If you would like the slides, we're going to leave the meeting open to you for a few more minutes so that you can download those.
Dr. Miller: Hold on, Mike. Somebody just gave me an answer- Naloxone lasts 30 minutes, so you need to get the person to the hospital.
Mike: There you go. There's the answer. I'm going to show Rekaya's email for those who want to see the link of the replay.
or get the slides if they have not had the opportunity to download them during the meeting.
That's about it. We hope you'll join us again. Keep an eye out for the listserv Ted had mentioned.
Ted, you want to go back to the slide with the address of the listserv you created.
If people want to sign up for that, I think it's a great resource for folks to be subscribed to.

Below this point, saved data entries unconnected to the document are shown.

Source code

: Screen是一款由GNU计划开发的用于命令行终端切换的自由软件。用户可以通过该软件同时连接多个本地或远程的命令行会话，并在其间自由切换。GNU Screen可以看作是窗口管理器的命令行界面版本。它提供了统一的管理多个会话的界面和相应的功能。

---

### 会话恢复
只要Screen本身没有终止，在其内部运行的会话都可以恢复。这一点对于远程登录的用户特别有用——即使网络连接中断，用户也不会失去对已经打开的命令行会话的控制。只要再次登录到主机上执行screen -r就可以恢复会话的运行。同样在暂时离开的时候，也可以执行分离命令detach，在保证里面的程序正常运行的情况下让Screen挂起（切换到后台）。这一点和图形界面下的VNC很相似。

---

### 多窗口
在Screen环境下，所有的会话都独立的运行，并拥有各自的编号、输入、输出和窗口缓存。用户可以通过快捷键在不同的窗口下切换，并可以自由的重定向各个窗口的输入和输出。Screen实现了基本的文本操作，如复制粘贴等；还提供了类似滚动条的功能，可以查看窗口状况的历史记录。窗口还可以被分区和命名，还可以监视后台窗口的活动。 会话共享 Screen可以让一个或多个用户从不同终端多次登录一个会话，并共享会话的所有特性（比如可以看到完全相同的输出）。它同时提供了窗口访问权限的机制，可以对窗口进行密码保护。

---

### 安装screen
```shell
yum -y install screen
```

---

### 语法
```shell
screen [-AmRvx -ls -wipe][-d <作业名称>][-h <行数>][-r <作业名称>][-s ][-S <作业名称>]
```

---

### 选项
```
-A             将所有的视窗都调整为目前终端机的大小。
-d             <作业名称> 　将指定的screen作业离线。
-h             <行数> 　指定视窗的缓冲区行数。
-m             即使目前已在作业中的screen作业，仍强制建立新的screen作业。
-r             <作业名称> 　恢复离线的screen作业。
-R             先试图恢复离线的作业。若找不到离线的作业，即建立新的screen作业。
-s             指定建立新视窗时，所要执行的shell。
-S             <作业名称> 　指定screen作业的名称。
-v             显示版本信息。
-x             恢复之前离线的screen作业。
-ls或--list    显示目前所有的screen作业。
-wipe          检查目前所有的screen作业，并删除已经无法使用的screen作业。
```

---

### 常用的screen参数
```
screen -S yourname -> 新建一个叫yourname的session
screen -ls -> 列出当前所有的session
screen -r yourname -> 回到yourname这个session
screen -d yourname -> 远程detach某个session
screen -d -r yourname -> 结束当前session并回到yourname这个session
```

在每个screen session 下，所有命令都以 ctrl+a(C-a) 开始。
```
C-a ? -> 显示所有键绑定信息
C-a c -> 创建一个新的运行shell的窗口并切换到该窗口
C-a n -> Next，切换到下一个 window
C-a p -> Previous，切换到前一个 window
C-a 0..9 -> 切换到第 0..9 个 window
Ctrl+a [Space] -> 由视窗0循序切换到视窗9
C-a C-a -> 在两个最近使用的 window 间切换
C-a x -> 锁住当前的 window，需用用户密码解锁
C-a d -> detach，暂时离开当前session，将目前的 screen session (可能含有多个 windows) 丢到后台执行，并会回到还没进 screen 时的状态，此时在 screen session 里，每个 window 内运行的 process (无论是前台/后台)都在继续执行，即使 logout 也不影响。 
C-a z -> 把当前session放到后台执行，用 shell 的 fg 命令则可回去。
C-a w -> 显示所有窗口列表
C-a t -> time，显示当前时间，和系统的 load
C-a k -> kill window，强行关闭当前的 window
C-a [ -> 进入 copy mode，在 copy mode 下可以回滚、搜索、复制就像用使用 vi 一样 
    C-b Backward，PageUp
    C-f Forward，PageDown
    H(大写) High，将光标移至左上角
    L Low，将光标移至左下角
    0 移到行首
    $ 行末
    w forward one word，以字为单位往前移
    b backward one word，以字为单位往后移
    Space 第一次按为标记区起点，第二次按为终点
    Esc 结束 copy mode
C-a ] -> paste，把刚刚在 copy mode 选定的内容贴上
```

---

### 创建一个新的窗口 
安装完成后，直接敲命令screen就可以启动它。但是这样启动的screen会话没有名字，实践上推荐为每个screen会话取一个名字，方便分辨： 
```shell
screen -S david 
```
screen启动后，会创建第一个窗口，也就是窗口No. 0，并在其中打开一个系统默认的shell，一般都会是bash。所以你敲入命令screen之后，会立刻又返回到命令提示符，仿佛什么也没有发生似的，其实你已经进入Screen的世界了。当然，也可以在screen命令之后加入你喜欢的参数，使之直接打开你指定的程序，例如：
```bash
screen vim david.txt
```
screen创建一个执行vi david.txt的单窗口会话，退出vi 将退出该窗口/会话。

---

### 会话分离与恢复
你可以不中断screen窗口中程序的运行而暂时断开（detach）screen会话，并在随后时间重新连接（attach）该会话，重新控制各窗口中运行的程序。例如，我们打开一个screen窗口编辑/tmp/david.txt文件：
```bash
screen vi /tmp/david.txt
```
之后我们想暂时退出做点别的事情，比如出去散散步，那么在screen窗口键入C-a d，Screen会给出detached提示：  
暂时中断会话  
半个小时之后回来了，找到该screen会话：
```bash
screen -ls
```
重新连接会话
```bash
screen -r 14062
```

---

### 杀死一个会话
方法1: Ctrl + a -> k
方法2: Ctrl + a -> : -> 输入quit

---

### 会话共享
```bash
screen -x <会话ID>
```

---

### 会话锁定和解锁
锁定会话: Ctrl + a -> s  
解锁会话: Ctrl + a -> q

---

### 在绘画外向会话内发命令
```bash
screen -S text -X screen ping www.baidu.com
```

Dr. Miller: We've had over 800 people sign up and we've only had about 20 people drop back off.
Some of those 800 sign-ups were ones that we started initially as complimentary-to see if you like it.
So almost nobody has dropped thet subscription. If you're working on this issue, it keeps you up-to-date.
Mike: paw@dsgonline.com So thank you. We hoped you enjoyed it.
We'd like to hear feedback from you, so if you'd drop us an email, me or Ted,
we'd love to get your comments, etc., etc. on what you thought of today's webcast.
So, best wishes in your work and we will see you next time. Take care.
Operator: This concludes today's conference call. You may disconnect your phones at this time.